Repeat the data word for word, excluding every picture.
Segment Start: DATA RECORDS
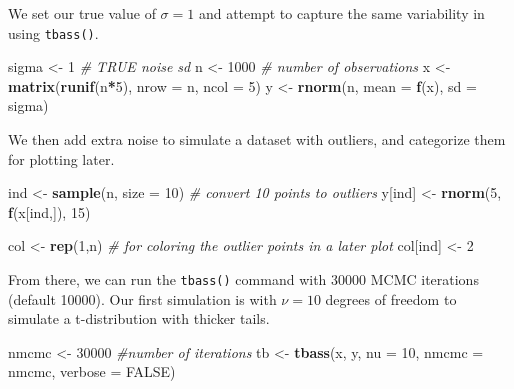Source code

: \documentclass[
]{article}
\newenvironment{Shaded}{\begin{snugshade}}{\end{snugshade}}
\newcommand{\CommentTok}[1]{\textcolor[rgb]{0.56,0.35,0.01}{\textit{#1}}}
\newcommand{\DataTypeTok}[1]{\textcolor[rgb]{0.13,0.29,0.53}{#1}}
\newcommand{\DecValTok}[1]{\textcolor[rgb]{0.00,0.00,0.81}{#1}}
\newcommand{\KeywordTok}[1]{\textcolor[rgb]{0.13,0.29,0.53}{\textbf{#1}}}
\newcommand{\NormalTok}[1]{#1}
\newcommand{\OperatorTok}[1]{\textcolor[rgb]{0.81,0.36,0.00}{\textbf{#1}}}
\newcommand{\OtherTok}[1]{\textcolor[rgb]{0.56,0.35,0.01}{#1}}
\newcommand{\StringTok}[1]{\textcolor[rgb]{0.31,0.60,0.02}{#1}}
\begin{document}
We set our true value of \(\sigma = 1\) and attempt to capture the same
variability in using \texttt{tbass()}.

\begin{Shaded}
\begin{Highlighting}[]
\NormalTok{sigma <-}\StringTok{ }\DecValTok{1} \CommentTok{# TRUE noise sd}
\NormalTok{n <-}\StringTok{ }\DecValTok{1000} \CommentTok{# number of observations}
\NormalTok{x <-}\StringTok{ }\KeywordTok{matrix}\NormalTok{(}\KeywordTok{runif}\NormalTok{(n}\OperatorTok{*}\DecValTok{5}\NormalTok{), }\DataTypeTok{nrow =}\NormalTok{ n, }\DataTypeTok{ncol =} \DecValTok{5}\NormalTok{)}
\NormalTok{y <-}\StringTok{ }\KeywordTok{rnorm}\NormalTok{(n, }\DataTypeTok{mean =} \KeywordTok{f}\NormalTok{(x), }\DataTypeTok{sd =}\NormalTok{ sigma)}
\end{Highlighting}
\end{Shaded}

We then add extra noise to simulate a dataset with outliers, and
categorize them for plotting later.

\begin{Shaded}
\begin{Highlighting}[]
\NormalTok{ind <-}\StringTok{ }\KeywordTok{sample}\NormalTok{(n, }\DataTypeTok{size =} \DecValTok{10}\NormalTok{) }\CommentTok{# convert 10 points to outliers}
\NormalTok{y[ind] <-}\StringTok{ }\KeywordTok{rnorm}\NormalTok{(}\DecValTok{5}\NormalTok{, }\KeywordTok{f}\NormalTok{(x[ind,]), }\DecValTok{15}\NormalTok{)}

\NormalTok{col <-}\StringTok{ }\KeywordTok{rep}\NormalTok{(}\DecValTok{1}\NormalTok{,n) }\CommentTok{# for coloring the outlier points in a later plot}
\NormalTok{col[ind] <-}\StringTok{ }\DecValTok{2}
\end{Highlighting}
\end{Shaded}

From there, we can run the \texttt{tbass()} command with 30000 MCMC
iterations (default 10000). Our first simulation is with \(\nu = 10\)
degrees of freedom to simulate a t-distribution with thicker tails.

\begin{Shaded}
\begin{Highlighting}[]
\NormalTok{nmcmc <-}\StringTok{ }\DecValTok{30000} \CommentTok{#number of iterations}
\NormalTok{tb <-}\StringTok{ }\KeywordTok{tbass}\NormalTok{(x, y, }\DataTypeTok{nu =} \DecValTok{10}\NormalTok{, }\DataTypeTok{nmcmc =}\NormalTok{ nmcmc, }\DataTypeTok{verbose =} \OtherTok{FALSE}\NormalTok{)}
\end{Highlighting}
\end{Shaded}
\end{document}
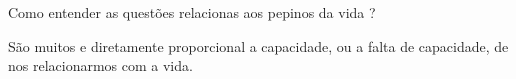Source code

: \par Como entender as questões relacionas aos pepinos da vida ?

São muitos e diretamente proporcional a capacidade, ou a falta de capacidade, de nos relacionarmos com a vida. \\

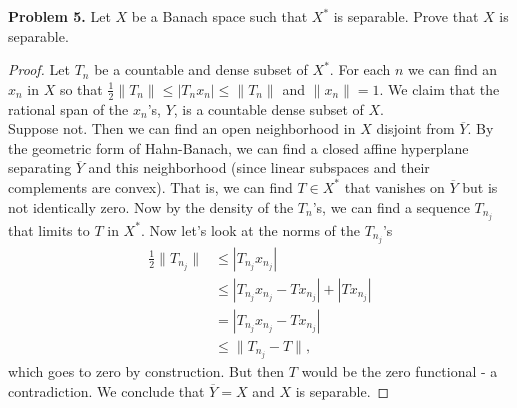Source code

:\documentclass[11pt,letterpaper]{report}
\begin{document}
\noindent\textbf{Problem 5. }
Let $X$ be a Banach space such that $X^*$ is separable. Prove that $X$ is separable.
\begin{proof}
	Let $T_n$ be a countable and dense subset of $X^*$. For each $n$ we can find an $x_n$ in $X$ so that $\frac{1}{2}\|T_n\| \leq |T_n x_n| \leq \|T_n\|$ and $\|x_n\| = 1$. We claim that the rational span of the $x_n$'s, $Y$, is a countable dense subset of $X$.\\

	\noindent Suppose not. Then we can find an open neighborhood in $X$ disjoint from $\overline{Y}$. By the geometric form of Hahn-Banach, we can find a closed affine hyperplane separating $\overline{Y}$ and this neighborhood (since linear subspaces and their complements are convex). That is, we can find $T\in X^*$ that vanishes on $\overline{Y}$ but is not identically zero. Now by the density of the $T_n$'s, we can find a sequence $T_{n_j}$ that limits to $T$ in $X^*$. Now let's look at the norms of the $T_{n_j}$'s
	\begin{align*}
		\frac{1}{2}\|T_{n_j}\| &\leq |T_{n_j}x_{n_j}|\\
		&\leq |T_{n_j}x_{n_j} - Tx_{n_j}| + |Tx_{n_j}|\\
		&= |T_{n_j}x_{n_j}-Tx_{n_j}|\\
		&\leq \|T_{n_j}-T\|,
	\end{align*}
	which goes to zero by construction. But then $T$ would be the zero functional - a contradiction. We conclude that $\overline{Y} = X$ and $X$ is separable.
\end{proof}
\end{document}
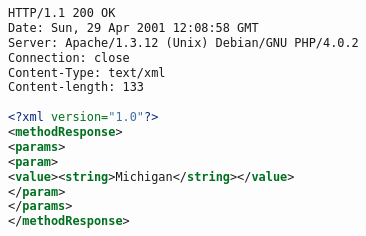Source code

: \begin{lstlisting}[language=XML, caption=Przykład odpowiedzi serwera]
HTTP/1.1 200 OK  
Date: Sun, 29 Apr 2001 12:08:58 GMT  
Server: Apache/1.3.12 (Unix) Debian/GNU PHP/4.0.2  
Connection: close  
Content-Type: text/xml  
Content-length: 133 
 
<?xml version="1.0"?> 
<methodResponse> 
<params> 
<param> 
<value><string>Michigan</string></value> 
</param> 
</params> 
</methodResponse> 
\end{lstlisting}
Segment End: DATA RECORDS
:: OUTPUT BELOW ::
Source code

: \documentclass[
]{article}
\newenvironment{Shaded}{\begin{snugshade}}{\end{snugshade}}
\newcommand{\CommentTok}[1]{\textcolor[rgb]{0.56,0.35,0.01}{\textit{#1}}}
\newcommand{\DataTypeTok}[1]{\textcolor[rgb]{0.13,0.29,0.53}{#1}}
\newcommand{\DecValTok}[1]{\textcolor[rgb]{0.00,0.00,0.81}{#1}}
\newcommand{\KeywordTok}[1]{\textcolor[rgb]{0.13,0.29,0.53}{\textbf{#1}}}
\newcommand{\NormalTok}[1]{#1}
\newcommand{\OperatorTok}[1]{\textcolor[rgb]{0.81,0.36,0.00}{\textbf{#1}}}
\newcommand{\OtherTok}[1]{\textcolor[rgb]{0.56,0.35,0.01}{#1}}
\newcommand{\StringTok}[1]{\textcolor[rgb]{0.31,0.60,0.02}{#1}}
\begin{document}
We set our true value of \(\sigma = 1\) and attempt to capture the same
variability in using \texttt{tbass()}.

\begin{Shaded}
\begin{Highlighting}[]
\NormalTok{sigma <-}\StringTok{ }\DecValTok{1} \CommentTok{# TRUE noise sd}
\NormalTok{n <-}\StringTok{ }\DecValTok{1000} \CommentTok{# number of observations}
\NormalTok{x <-}\StringTok{ }\KeywordTok{matrix}\NormalTok{(}\KeywordTok{runif}\NormalTok{(n}\OperatorTok{*}\DecValTok{5}\NormalTok{), }\DataTypeTok{nrow =}\NormalTok{ n, }\DataTypeTok{ncol =} \DecValTok{5}\NormalTok{)}
\NormalTok{y <-}\StringTok{ }\KeywordTok{rnorm}\NormalTok{(n, }\DataTypeTok{mean =} \KeywordTok{f}\NormalTok{(x), }\DataTypeTok{sd =}\NormalTok{ sigma)}
\end{Highlighting}
\end{Shaded}

We then add extra noise to simulate a dataset with outliers, and
categorize them for plotting later.

\begin{Shaded}
\begin{Highlighting}[]
\NormalTok{ind <-}\StringTok{ }\KeywordTok{sample}\NormalTok{(n, }\DataTypeTok{size =} \DecValTok{10}\NormalTok{) }\CommentTok{# convert 10 points to outliers}
\NormalTok{y[ind] <-}\StringTok{ }\KeywordTok{rnorm}\NormalTok{(}\DecValTok{5}\NormalTok{, }\KeywordTok{f}\NormalTok{(x[ind,]), }\DecValTok{15}\NormalTok{)}

\NormalTok{col <-}\StringTok{ }\KeywordTok{rep}\NormalTok{(}\DecValTok{1}\NormalTok{,n) }\CommentTok{# for coloring the outlier points in a later plot}
\NormalTok{col[ind] <-}\StringTok{ }\DecValTok{2}
\end{Highlighting}
\end{Shaded}

From there, we can run the \texttt{tbass()} command with 30000 MCMC
iterations (default 10000). Our first simulation is with \(\nu = 10\)
degrees of freedom to simulate a t-distribution with thicker tails.

\begin{Shaded}
\begin{Highlighting}[]
\NormalTok{nmcmc <-}\StringTok{ }\DecValTok{30000} \CommentTok{#number of iterations}
\NormalTok{tb <-}\StringTok{ }\KeywordTok{tbass}\NormalTok{(x, y, }\DataTypeTok{nu =} \DecValTok{10}\NormalTok{, }\DataTypeTok{nmcmc =}\NormalTok{ nmcmc, }\DataTypeTok{verbose =} \OtherTok{FALSE}\NormalTok{)}
\end{Highlighting}
\end{Shaded}
\end{document}
Source code

: \par Como entender as questões relacionas aos pepinos da vida ?

São muitos e diretamente proporcional a capacidade, ou a falta de capacidade, de nos relacionarmos com a vida. \\

Source code

:\documentclass[11pt,letterpaper]{report}
\begin{document}
\noindent\textbf{Problem 5. }
Let $X$ be a Banach space such that $X^*$ is separable. Prove that $X$ is separable.
\begin{proof}
	Let $T_n$ be a countable and dense subset of $X^*$. For each $n$ we can find an $x_n$ in $X$ so that $\frac{1}{2}\|T_n\| \leq |T_n x_n| \leq \|T_n\|$ and $\|x_n\| = 1$. We claim that the rational span of the $x_n$'s, $Y$, is a countable dense subset of $X$.\\

	\noindent Suppose not. Then we can find an open neighborhood in $X$ disjoint from $\overline{Y}$. By the geometric form of Hahn-Banach, we can find a closed affine hyperplane separating $\overline{Y}$ and this neighborhood (since linear subspaces and their complements are convex). That is, we can find $T\in X^*$ that vanishes on $\overline{Y}$ but is not identically zero. Now by the density of the $T_n$'s, we can find a sequence $T_{n_j}$ that limits to $T$ in $X^*$. Now let's look at the norms of the $T_{n_j}$'s
	\begin{align*}
		\frac{1}{2}\|T_{n_j}\| &\leq |T_{n_j}x_{n_j}|\\
		&\leq |T_{n_j}x_{n_j} - Tx_{n_j}| + |Tx_{n_j}|\\
		&= |T_{n_j}x_{n_j}-Tx_{n_j}|\\
		&\leq \|T_{n_j}-T\|,
	\end{align*}
	which goes to zero by construction. But then $T$ would be the zero functional - a contradiction. We conclude that $\overline{Y} = X$ and $X$ is separable.
\end{proof}
\end{document}
Source code

: \begin{lstlisting}[language=XML, caption=Przykład odpowiedzi serwera]
HTTP/1.1 200 OK  
Date: Sun, 29 Apr 2001 12:08:58 GMT  
Server: Apache/1.3.12 (Unix) Debian/GNU PHP/4.0.2  
Connection: close  
Content-Type: text/xml  
Content-length: 133 
 
<?xml version="1.0"?> 
<methodResponse> 
<params> 
<param> 
<value><string>Michigan</string></value> 
</param> 
</params> 
</methodResponse> 
\end{lstlisting}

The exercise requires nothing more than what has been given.